EXERCISE DATA:
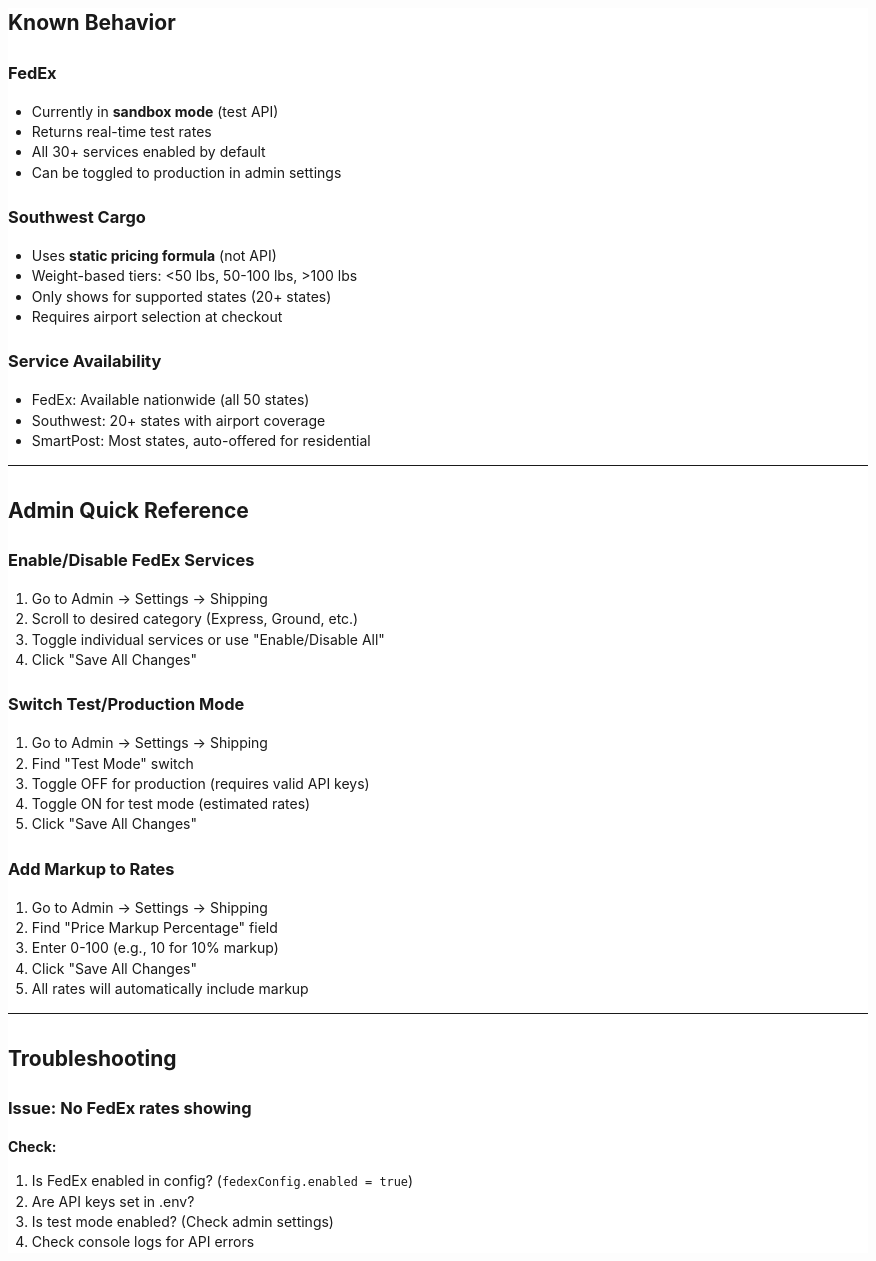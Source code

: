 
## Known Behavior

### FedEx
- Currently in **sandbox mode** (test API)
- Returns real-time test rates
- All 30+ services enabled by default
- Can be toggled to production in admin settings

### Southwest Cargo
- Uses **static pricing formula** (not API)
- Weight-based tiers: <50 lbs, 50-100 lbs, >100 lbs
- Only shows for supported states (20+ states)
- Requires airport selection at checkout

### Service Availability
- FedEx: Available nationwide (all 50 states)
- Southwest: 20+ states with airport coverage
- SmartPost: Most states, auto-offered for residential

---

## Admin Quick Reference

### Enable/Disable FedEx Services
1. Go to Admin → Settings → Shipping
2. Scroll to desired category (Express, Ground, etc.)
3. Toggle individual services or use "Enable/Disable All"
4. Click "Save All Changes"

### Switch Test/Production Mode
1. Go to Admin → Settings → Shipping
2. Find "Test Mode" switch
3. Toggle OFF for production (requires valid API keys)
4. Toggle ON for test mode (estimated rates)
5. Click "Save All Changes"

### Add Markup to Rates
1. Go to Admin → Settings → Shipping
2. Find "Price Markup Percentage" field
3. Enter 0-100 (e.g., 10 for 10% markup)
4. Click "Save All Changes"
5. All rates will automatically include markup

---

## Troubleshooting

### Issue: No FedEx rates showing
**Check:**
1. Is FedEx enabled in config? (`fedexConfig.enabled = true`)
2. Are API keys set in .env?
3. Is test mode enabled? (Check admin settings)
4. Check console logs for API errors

* * *

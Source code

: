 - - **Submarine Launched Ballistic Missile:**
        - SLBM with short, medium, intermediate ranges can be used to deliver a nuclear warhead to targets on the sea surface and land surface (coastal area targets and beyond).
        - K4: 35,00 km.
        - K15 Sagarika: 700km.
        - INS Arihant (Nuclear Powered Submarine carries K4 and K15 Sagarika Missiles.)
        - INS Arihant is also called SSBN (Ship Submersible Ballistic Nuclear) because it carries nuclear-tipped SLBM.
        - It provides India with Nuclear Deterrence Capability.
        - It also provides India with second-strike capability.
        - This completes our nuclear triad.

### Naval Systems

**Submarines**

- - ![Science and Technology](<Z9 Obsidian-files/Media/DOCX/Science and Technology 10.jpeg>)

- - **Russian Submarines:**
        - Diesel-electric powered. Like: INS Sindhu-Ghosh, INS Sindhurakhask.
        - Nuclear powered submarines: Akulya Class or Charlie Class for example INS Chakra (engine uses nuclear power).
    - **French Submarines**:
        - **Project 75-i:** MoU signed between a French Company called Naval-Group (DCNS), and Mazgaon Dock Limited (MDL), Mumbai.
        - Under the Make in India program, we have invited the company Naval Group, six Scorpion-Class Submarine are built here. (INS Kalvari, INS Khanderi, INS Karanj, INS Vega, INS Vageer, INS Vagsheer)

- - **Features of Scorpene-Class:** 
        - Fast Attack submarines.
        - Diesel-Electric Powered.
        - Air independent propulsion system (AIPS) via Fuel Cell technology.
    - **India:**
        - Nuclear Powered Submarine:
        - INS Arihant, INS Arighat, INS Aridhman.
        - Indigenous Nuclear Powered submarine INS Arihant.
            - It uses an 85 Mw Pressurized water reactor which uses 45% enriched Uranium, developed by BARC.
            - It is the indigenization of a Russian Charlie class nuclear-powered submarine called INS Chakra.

PROBLEM STATEMENT:
Which lines of the data above contain the string "called"? Copy each of them.

ANSWER TO THIS PROBLEM:
        - INS Arihant is also called SSBN (Ship Submersible Ballistic Nuclear) because it carries nuclear-tipped SLBM.
        - **Project 75-i:** MoU signed between a French Company called Naval-Group (DCNS), and Mazgaon Dock Limited (MDL), Mumbai.
            - It is the indigenization of a Russian Charlie class nuclear-powered submarine called INS Chakra.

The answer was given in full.